I tore it out when I saw it and plastered it on my vision wall in my bedroom, my eyes focused on those words: an announcement. Could I live my life like an announcement? And would the way I lived my life be worthy of an announcement?
I am reminded of that ad when I watch my son, in his full self-possession, move through the world. He is irrepressible, embodied joy, electric. He, indeed, lives his life as an announcement. He’s not scared to make an announcement, and he is certainly not scared that his announcement isn’t good enough. Just by being, his announcement is special, he reminds me.
Every single child begins that way- we all begin self-possessed and confident about our announcement. All of us come into this world playing big, not small. We don’t suppress our cries or laughs or joys. We don’t think badly of ourselves.
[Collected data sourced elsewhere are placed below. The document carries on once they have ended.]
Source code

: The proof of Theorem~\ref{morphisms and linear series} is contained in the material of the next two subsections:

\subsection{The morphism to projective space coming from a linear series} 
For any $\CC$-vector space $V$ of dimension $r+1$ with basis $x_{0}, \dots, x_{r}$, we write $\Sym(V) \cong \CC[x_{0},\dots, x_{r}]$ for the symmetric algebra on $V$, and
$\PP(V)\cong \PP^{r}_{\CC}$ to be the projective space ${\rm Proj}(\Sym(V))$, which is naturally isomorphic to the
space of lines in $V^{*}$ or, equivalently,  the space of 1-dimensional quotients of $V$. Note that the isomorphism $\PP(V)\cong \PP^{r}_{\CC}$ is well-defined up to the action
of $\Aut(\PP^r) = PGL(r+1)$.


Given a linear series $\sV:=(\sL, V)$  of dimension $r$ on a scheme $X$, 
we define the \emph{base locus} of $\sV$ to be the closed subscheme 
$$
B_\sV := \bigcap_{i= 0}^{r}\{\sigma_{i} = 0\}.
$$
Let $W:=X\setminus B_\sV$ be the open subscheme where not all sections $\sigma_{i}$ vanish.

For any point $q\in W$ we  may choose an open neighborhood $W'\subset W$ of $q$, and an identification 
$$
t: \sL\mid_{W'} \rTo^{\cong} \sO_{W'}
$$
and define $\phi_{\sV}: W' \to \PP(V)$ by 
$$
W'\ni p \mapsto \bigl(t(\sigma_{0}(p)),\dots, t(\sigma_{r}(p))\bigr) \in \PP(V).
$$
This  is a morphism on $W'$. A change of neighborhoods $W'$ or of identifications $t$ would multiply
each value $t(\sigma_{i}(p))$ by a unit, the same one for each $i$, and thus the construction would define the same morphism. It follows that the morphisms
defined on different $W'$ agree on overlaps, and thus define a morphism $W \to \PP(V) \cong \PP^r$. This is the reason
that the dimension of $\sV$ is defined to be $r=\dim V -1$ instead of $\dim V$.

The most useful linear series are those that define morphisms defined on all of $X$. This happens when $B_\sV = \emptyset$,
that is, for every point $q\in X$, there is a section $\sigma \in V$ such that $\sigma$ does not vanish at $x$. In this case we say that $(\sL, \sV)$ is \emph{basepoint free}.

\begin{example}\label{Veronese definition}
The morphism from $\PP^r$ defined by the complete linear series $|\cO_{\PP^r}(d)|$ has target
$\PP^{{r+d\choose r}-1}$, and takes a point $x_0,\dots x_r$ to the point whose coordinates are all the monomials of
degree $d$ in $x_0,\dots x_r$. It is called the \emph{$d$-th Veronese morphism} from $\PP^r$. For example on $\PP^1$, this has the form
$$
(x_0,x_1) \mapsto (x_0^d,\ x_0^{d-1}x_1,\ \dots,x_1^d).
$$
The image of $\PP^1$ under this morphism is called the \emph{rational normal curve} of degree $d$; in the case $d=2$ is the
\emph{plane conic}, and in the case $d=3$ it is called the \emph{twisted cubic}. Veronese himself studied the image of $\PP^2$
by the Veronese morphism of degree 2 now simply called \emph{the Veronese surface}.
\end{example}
We live life as an announcement and what we have to announce feels worthy, valuable, like a gift to the world.
(source)
But, too often, somewhere on the way to adulthood, something shifts. Our sense of our own brilliance fades. Our understanding of our own beauty dims. Our announcement is quieted. Maybe it was the media that overwhelmed us. With instant access to information, with thousands of images shot at us every day, maybe we digested and internalized too much of the scrutiny. Maybe it was an unintended slight that stung us or a comment that someone delivered flippantly that we have held onto forever. Maybe it was not being chosen for this or being ignored by them, maybe it was a loss so significant that it still seems like our soul is empty from it. Maybe it was the way our body matured into adulthood that felt like a betrayal, or the way that it didn’t.